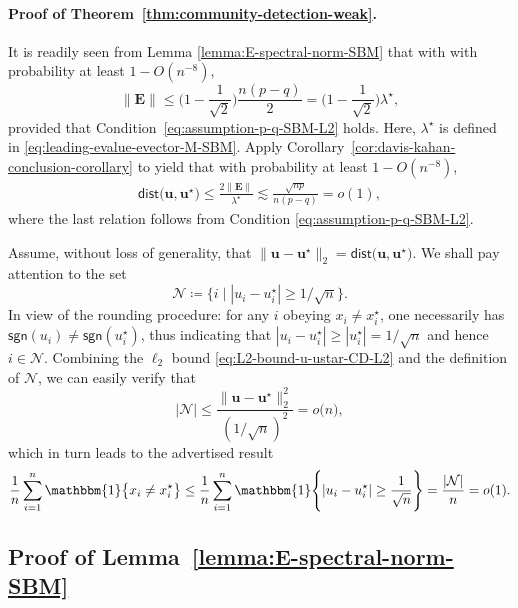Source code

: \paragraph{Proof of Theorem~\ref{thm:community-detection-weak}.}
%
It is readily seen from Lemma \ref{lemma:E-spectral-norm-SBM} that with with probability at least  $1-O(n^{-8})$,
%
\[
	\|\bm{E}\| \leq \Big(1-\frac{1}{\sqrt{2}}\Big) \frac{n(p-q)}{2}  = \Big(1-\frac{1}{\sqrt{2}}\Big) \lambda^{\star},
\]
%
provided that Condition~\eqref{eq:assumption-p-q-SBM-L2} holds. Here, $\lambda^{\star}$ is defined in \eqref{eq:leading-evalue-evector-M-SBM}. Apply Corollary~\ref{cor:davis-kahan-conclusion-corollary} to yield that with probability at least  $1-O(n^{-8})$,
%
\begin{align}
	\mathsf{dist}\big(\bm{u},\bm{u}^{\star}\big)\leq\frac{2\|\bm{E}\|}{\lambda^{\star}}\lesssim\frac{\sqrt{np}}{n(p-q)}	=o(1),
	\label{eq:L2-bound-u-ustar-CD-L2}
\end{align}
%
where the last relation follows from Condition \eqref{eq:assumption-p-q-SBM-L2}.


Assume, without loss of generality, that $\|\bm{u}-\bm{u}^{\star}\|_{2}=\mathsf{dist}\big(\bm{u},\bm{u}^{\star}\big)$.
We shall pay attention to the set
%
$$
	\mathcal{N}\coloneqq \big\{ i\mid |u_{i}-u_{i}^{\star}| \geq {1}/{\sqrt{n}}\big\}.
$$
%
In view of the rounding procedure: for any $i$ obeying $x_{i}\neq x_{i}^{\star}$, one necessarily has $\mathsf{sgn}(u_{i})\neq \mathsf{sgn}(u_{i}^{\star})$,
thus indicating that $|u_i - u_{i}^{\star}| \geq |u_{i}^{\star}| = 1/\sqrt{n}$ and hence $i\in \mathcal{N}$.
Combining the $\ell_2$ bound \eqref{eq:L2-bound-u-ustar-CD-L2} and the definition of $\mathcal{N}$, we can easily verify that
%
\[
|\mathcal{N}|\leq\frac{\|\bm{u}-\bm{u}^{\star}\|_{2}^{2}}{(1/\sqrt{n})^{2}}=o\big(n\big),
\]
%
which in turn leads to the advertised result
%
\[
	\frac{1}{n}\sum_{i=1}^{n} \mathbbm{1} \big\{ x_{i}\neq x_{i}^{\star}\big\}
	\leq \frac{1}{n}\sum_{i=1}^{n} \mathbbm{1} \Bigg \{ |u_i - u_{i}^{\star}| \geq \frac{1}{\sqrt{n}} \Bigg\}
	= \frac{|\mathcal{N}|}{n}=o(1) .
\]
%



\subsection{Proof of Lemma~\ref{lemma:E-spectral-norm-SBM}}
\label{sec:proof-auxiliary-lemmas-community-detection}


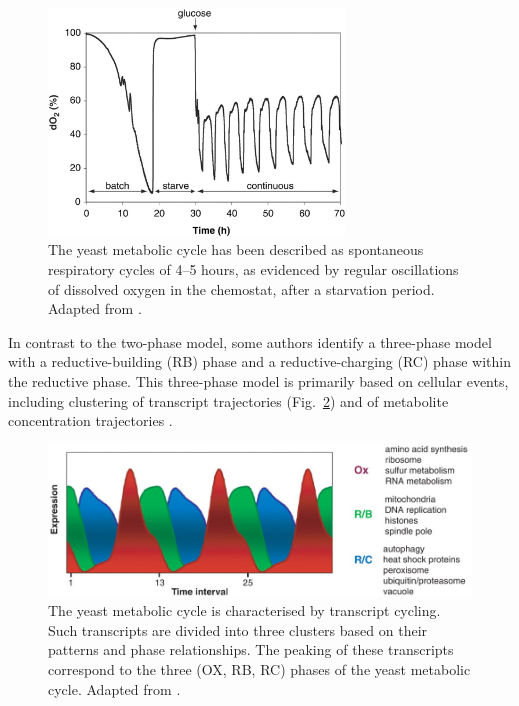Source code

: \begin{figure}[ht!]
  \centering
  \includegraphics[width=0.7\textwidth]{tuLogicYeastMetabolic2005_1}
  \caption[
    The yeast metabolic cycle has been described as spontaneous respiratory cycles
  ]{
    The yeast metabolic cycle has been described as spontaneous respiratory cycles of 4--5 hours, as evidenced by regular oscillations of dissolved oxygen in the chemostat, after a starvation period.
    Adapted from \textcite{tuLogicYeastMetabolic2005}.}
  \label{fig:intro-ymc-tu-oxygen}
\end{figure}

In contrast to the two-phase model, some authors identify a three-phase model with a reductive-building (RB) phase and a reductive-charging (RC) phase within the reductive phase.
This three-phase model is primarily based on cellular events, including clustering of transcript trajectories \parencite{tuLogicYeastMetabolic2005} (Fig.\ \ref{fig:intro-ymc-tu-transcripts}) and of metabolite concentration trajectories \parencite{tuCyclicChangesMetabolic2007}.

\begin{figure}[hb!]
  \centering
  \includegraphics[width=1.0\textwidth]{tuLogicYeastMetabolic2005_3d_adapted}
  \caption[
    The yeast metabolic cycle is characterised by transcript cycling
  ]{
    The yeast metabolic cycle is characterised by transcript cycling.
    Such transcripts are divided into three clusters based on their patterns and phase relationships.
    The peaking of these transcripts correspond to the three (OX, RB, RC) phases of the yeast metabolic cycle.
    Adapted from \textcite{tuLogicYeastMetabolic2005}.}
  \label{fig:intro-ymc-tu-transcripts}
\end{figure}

------------------------------------

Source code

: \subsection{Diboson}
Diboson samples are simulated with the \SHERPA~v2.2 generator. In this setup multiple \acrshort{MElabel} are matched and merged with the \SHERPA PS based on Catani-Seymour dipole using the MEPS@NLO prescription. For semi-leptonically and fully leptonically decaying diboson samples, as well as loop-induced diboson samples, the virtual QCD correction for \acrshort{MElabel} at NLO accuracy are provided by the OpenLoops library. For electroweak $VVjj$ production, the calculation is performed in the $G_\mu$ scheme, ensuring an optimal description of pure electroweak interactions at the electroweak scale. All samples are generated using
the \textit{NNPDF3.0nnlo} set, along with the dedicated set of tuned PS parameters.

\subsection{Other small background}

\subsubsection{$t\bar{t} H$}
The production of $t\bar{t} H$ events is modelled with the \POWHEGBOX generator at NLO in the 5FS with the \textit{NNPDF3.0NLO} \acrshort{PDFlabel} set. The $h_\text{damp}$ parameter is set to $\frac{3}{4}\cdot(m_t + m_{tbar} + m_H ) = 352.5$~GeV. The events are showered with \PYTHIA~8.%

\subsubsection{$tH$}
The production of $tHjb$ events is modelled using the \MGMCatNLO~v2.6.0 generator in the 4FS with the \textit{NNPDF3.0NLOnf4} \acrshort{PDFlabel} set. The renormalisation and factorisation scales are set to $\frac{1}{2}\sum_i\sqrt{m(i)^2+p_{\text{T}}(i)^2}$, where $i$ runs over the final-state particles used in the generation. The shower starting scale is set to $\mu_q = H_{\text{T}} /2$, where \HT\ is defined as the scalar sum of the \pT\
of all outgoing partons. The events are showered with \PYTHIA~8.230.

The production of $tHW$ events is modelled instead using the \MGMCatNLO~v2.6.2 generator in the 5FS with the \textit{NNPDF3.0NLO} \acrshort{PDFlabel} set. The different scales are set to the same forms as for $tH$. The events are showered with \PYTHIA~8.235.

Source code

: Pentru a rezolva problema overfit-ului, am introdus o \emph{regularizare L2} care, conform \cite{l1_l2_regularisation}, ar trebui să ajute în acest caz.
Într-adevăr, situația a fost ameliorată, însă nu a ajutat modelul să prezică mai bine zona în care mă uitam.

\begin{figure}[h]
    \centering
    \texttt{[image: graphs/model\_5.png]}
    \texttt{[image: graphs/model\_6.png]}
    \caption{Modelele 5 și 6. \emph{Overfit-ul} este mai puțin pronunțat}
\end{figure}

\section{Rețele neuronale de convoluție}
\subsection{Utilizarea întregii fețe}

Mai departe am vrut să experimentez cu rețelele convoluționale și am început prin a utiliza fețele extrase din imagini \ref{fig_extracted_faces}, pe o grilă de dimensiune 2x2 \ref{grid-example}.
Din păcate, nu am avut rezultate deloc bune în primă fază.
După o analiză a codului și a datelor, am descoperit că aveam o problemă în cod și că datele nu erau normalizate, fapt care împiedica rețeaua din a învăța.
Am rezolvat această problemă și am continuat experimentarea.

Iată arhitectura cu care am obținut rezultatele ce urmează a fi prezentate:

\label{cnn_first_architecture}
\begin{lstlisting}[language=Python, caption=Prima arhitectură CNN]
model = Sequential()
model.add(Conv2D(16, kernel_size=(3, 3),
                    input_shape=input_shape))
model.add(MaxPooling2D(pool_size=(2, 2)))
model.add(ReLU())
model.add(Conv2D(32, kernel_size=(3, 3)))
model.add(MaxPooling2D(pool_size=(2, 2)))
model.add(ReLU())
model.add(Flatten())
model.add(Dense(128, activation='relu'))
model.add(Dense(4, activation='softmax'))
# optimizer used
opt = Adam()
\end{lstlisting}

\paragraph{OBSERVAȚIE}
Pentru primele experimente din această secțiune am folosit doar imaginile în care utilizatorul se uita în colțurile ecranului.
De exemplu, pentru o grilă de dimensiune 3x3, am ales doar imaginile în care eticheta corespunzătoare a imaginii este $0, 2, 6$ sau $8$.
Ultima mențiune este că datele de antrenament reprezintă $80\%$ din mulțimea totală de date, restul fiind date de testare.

------------------------------------

_TASK DESCRIPTION_: If a line in the data above holds the word "texttt", count it, and give only the final number.

_RESPONSE_: 2